§ **Task inputs**
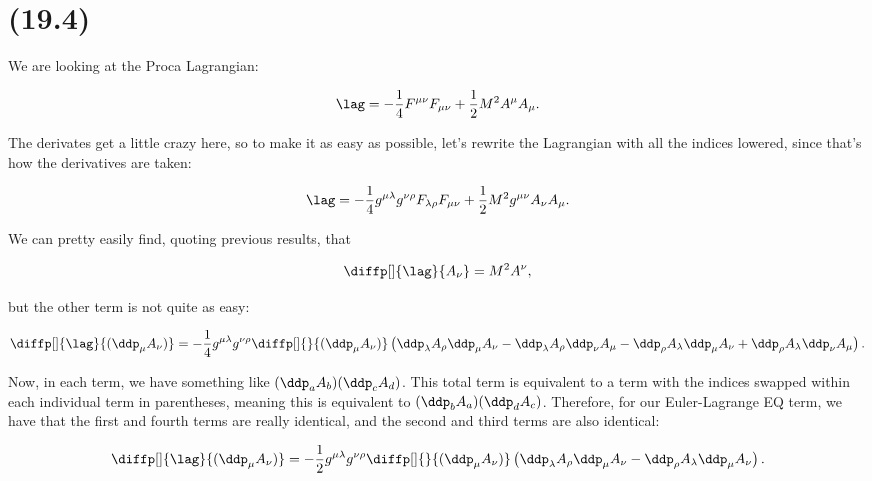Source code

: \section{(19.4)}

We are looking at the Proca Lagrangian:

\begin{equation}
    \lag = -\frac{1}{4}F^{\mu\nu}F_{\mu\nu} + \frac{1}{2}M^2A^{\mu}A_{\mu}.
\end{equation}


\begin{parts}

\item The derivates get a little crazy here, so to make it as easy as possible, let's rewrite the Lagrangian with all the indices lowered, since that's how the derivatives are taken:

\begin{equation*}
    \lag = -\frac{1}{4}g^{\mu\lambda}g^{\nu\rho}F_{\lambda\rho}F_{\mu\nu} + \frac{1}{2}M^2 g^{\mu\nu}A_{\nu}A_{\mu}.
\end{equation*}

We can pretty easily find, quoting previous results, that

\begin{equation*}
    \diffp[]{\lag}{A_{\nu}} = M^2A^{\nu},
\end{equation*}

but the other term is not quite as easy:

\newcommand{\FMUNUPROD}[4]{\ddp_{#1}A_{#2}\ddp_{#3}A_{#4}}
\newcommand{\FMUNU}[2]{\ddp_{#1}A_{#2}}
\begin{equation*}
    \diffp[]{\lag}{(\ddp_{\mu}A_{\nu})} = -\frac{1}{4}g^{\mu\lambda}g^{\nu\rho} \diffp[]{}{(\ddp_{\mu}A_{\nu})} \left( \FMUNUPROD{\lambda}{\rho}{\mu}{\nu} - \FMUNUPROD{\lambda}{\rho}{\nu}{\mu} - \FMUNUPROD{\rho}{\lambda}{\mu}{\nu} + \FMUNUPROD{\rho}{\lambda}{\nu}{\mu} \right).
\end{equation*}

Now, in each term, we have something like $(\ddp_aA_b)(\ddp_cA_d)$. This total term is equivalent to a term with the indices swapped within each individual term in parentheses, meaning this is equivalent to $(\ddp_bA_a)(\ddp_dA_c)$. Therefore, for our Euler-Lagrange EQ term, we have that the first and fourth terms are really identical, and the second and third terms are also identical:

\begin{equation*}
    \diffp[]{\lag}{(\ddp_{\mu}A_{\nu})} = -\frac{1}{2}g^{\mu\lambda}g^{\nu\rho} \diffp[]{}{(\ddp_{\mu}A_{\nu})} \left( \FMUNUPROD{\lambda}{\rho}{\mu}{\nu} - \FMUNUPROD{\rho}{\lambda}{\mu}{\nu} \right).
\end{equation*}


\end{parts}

§ **Description of the task**
Please show all lines from the entries that contain the word "newcommand".

§ **Task response**
\newcommand{\FMUNUPROD}[4]{\ddp_{#1}A_{#2}\ddp_{#3}A_{#4}}
\newcommand{\FMUNU}[2]{\ddp_{#1}A_{#2}}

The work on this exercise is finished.